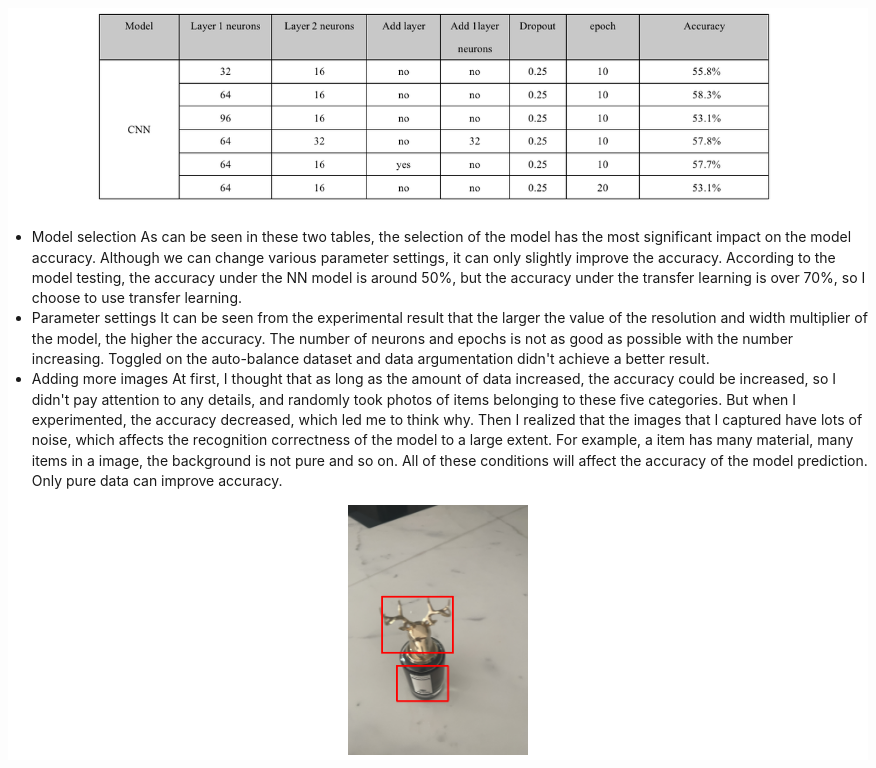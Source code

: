<div align=center><img width="700" height="200" src="https://github.com/roxy-cym/trash-classifier/blob/main/imgs/table4.png"/></div>

- Model selection
As can be seen in these two tables, the selection of the model has the most significant impact on the model accuracy. Although we can change various parameter settings, it can only slightly improve the accuracy. According to the model testing, the accuracy under the NN model is around 50%, but the accuracy under the transfer learning is over 70%, so I choose to use transfer learning.
- Parameter settings
It can be seen from the experimental result that the larger the value of the resolution and width multiplier of the model, the higher the accuracy. The number of neurons and epochs is not as good as possible with the number increasing. Toggled on the auto-balance dataset and data argumentation didn't achieve a better result.
- Adding more images
At first, I thought that as long as the amount of data increased, the accuracy could be increased, so I didn't pay attention to any details, and randomly took photos of items belonging to these five categories. But when I experimented, the accuracy decreased, which led me to think why. Then I realized that the images that I captured have lots of noise, which affects the recognition correctness of the model to a large extent. For example, a item has many material, many items in a image, the background is not pure and so on. All of these conditions will affect the accuracy of the model prediction. Only pure data can improve accuracy.
<div align=center>
<img width="250" height="250" src="https://github.com/roxy-cym/trash-classifier/blob/main/imgs/multi-material.png"> 
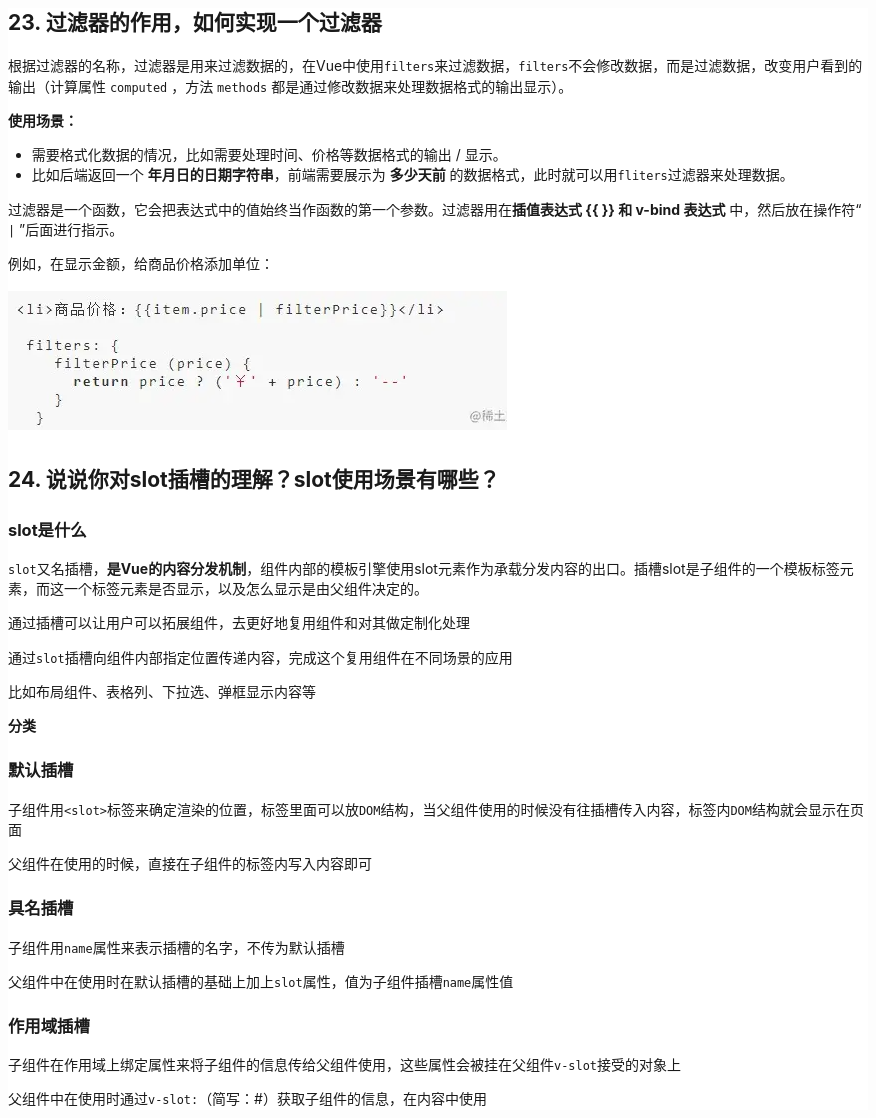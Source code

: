 ## 23. 过滤器的作用，如何实现一个过滤器

根据过滤器的名称，过滤器是用来过滤数据的，在Vue中使用`filters`来过滤数据，`filters`不会修改数据，而是过滤数据，改变用户看到的输出（计算属性 `computed` ，方法 `methods` 都是通过修改数据来处理数据格式的输出显示）。

**使用场景：**

* 需要格式化数据的情况，比如需要处理时间、价格等数据格式的输出 / 显示。
* 比如后端返回一个 **年月日的日期字符串**，前端需要展示为 **多少天前** 的数据格式，此时就可以用`fliters`过滤器来处理数据。

过滤器是一个函数，它会把表达式中的值始终当作函数的第一个参数。过滤器用在**插值表达式 {{ }} 和 v-bind 表达式** 中，然后放在操作符“ `|` ”后面进行指示。

例如，在显示金额，给商品价格添加单位：

![](../../styles/images/2023/2023-04-26-11-06-04.png)

## 24. 说说你对slot插槽的理解？slot使用场景有哪些？

### **slot是什么**

`slot`又名插槽，**是Vue的内容分发机制**，组件内部的模板引擎使用slot元素作为承载分发内容的出口。插槽slot是子组件的一个模板标签元素，而这一个标签元素是否显示，以及怎么显示是由父组件决定的。

通过插槽可以让用户可以拓展组件，去更好地复用组件和对其做定制化处理

通过`slot`插槽向组件内部指定位置传递内容，完成这个复用组件在不同场景的应用

比如布局组件、表格列、下拉选、弹框显示内容等

**分类**

### **默认插槽**

子组件用`<slot>`标签来确定渲染的位置，标签里面可以放`DOM`结构，当父组件使用的时候没有往插槽传入内容，标签内`DOM`结构就会显示在页面

父组件在使用的时候，直接在子组件的标签内写入内容即可

### **具名插槽**

子组件用`name`属性来表示插槽的名字，不传为默认插槽

父组件中在使用时在默认插槽的基础上加上`slot`属性，值为子组件插槽`name`属性值

### **作用域插槽**

子组件在作用域上绑定属性来将子组件的信息传给父组件使用，这些属性会被挂在父组件`v-slot`接受的对象上

父组件中在使用时通过`v-slot:`（简写：#）获取子组件的信息，在内容中使用
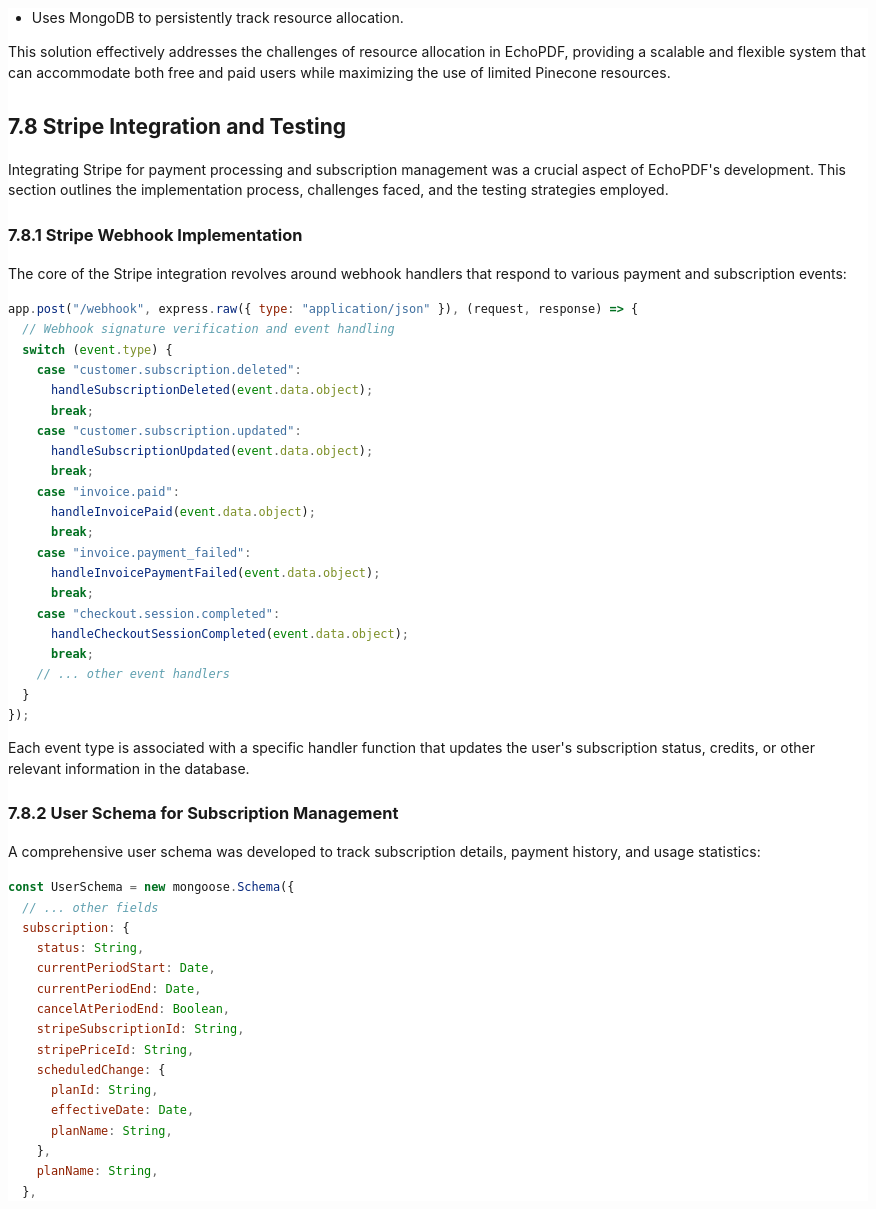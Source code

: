 * Uses MongoDB to persistently track resource allocation.

This solution effectively addresses the challenges of resource allocation in EchoPDF, providing a scalable and flexible system that can accommodate both free and paid users while maximizing the use of limited Pinecone resources.


## 7.8 Stripe Integration and Testing

Integrating Stripe for payment processing and subscription management was a crucial aspect of EchoPDF's development. This section outlines the implementation process, challenges faced, and the testing strategies employed.

### 7.8.1 Stripe Webhook Implementation

The core of the Stripe integration revolves around webhook handlers that respond to various payment and subscription events:

```javascript
app.post("/webhook", express.raw({ type: "application/json" }), (request, response) => {
  // Webhook signature verification and event handling
  switch (event.type) {
    case "customer.subscription.deleted":
      handleSubscriptionDeleted(event.data.object);
      break;
    case "customer.subscription.updated":
      handleSubscriptionUpdated(event.data.object);
      break;
    case "invoice.paid":
      handleInvoicePaid(event.data.object);
      break;
    case "invoice.payment_failed":
      handleInvoicePaymentFailed(event.data.object);
      break;
    case "checkout.session.completed":
      handleCheckoutSessionCompleted(event.data.object);
      break;
    // ... other event handlers
  }
});
```

Each event type is associated with a specific handler function that updates the user's subscription status, credits, or other relevant information in the database.

### 7.8.2 User Schema for Subscription Management

A comprehensive user schema was developed to track subscription details, payment history, and usage statistics:

```javascript
const UserSchema = new mongoose.Schema({
  // ... other fields
  subscription: {
    status: String,
    currentPeriodStart: Date,
    currentPeriodEnd: Date,
    cancelAtPeriodEnd: Boolean,
    stripeSubscriptionId: String,
    stripePriceId: String,
    scheduledChange: {
      planId: String,
      effectiveDate: Date,
      planName: String,
    },
    planName: String,
  },
```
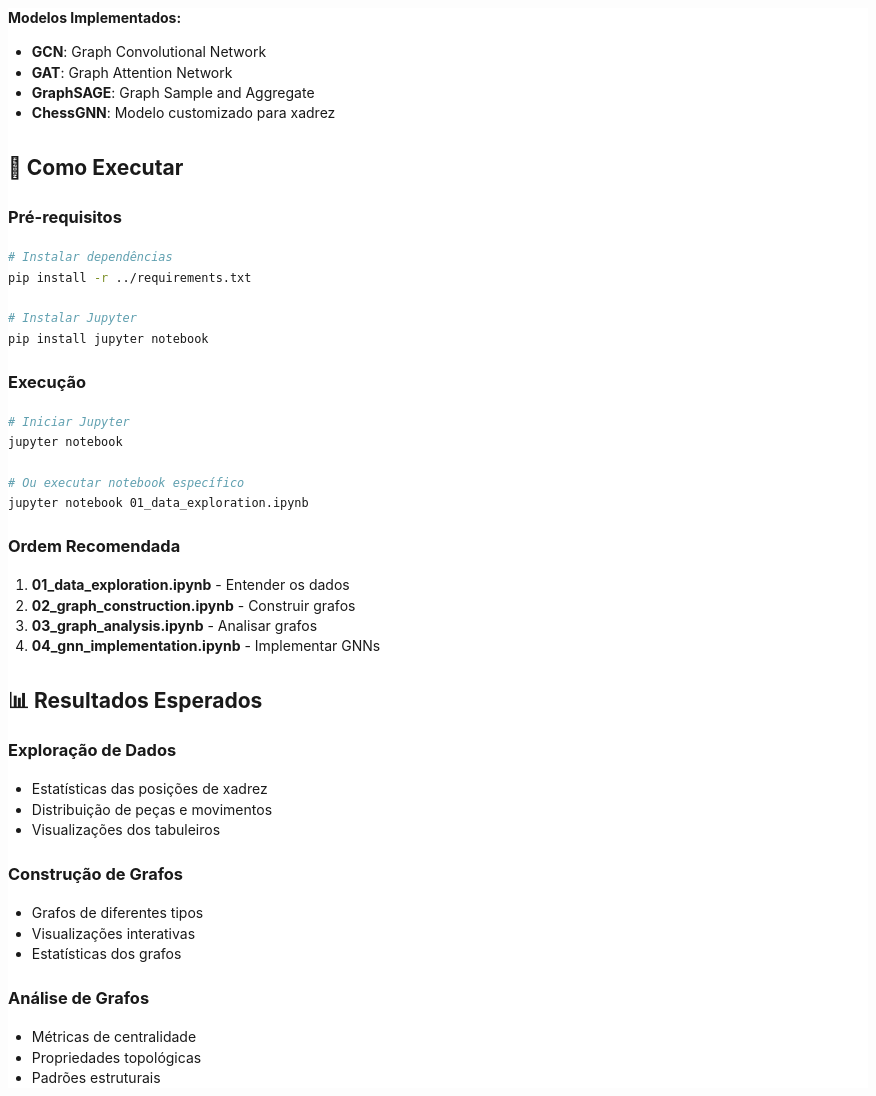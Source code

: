 **Modelos Implementados:**
- **GCN**: Graph Convolutional Network
- **GAT**: Graph Attention Network
- **GraphSAGE**: Graph Sample and Aggregate
- **ChessGNN**: Modelo customizado para xadrez

## 🚀 Como Executar

### Pré-requisitos
```bash
# Instalar dependências
pip install -r ../requirements.txt

# Instalar Jupyter
pip install jupyter notebook
```

### Execução
```bash
# Iniciar Jupyter
jupyter notebook

# Ou executar notebook específico
jupyter notebook 01_data_exploration.ipynb
```

### Ordem Recomendada
1. **01_data_exploration.ipynb** - Entender os dados
2. **02_graph_construction.ipynb** - Construir grafos
3. **03_graph_analysis.ipynb** - Analisar grafos
4. **04_gnn_implementation.ipynb** - Implementar GNNs

## 📊 Resultados Esperados

### Exploração de Dados
- Estatísticas das posições de xadrez
- Distribuição de peças e movimentos
- Visualizações dos tabuleiros

### Construção de Grafos
- Grafos de diferentes tipos
- Visualizações interativas
- Estatísticas dos grafos

### Análise de Grafos
- Métricas de centralidade
- Propriedades topológicas
- Padrões estruturais
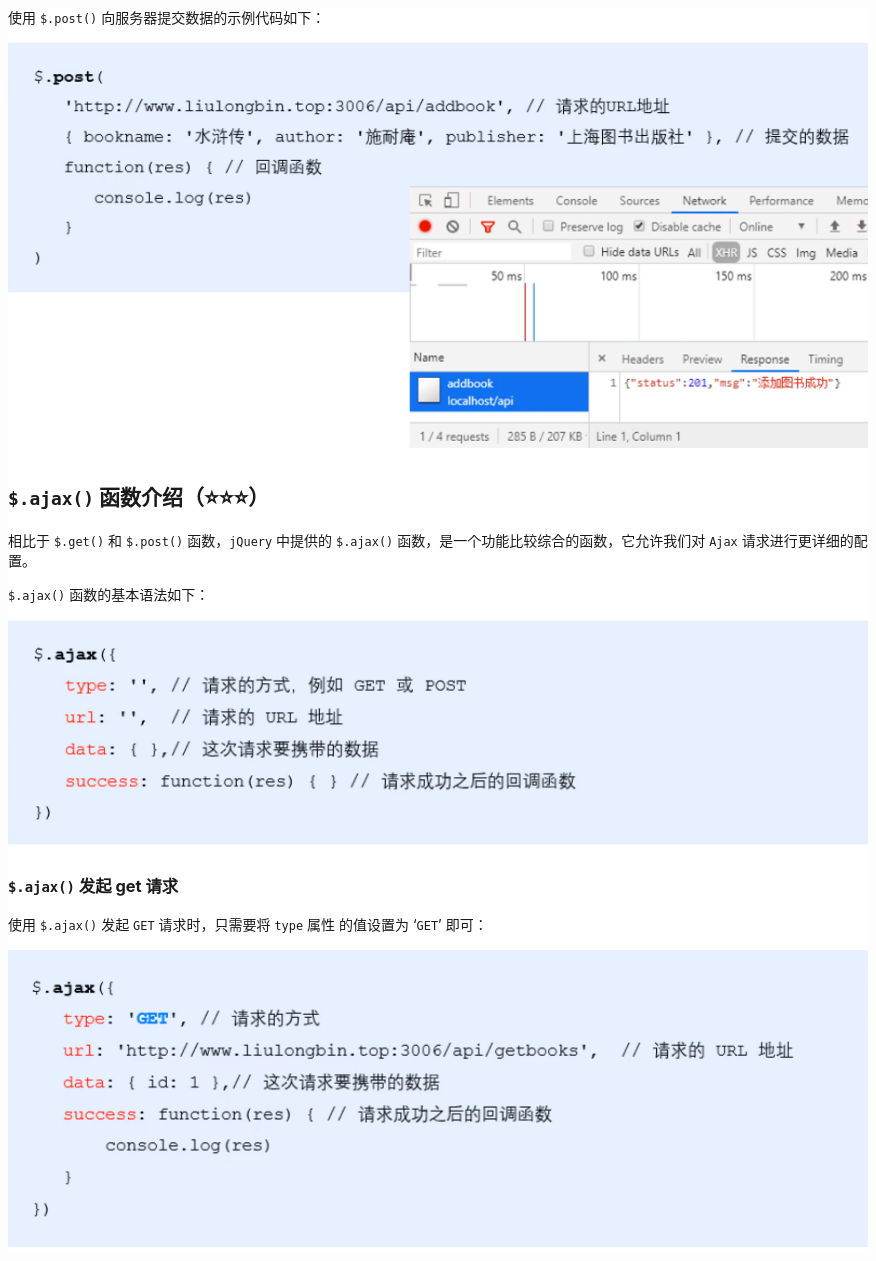 使用 `$.post()` 向服务器提交数据的示例代码如下：

![](images/post向服务器请求数据.png)

## `$.ajax()` 函数介绍（⭐⭐⭐）

相比于 `$.get()` 和 `$.post()` 函数，`jQuery` 中提供的 `$.ajax()` 函数，是一个功能比较综合的函数，它允许我们对 `Ajax` 请求进行更详细的配置。

`$.ajax()` 函数的基本语法如下：

![](images/ajax语法参数.png)

### `$.ajax()` 发起 get 请求

使用 `$.ajax()` 发起 `GET` 请求时，只需要将 `type` 属性 的值设置为 ‘`GET`’ 即可：

![](images/ajax发起get请求.png)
§
### Assignment
Could you report every line of the material that contains the string "align"?

### Solution for this exercise
:<div align=center><img width="700" height="200" src="https://github.com/roxy-cym/trash-classifier/blob/main/imgs/table4.png"/></div>
<div align=center>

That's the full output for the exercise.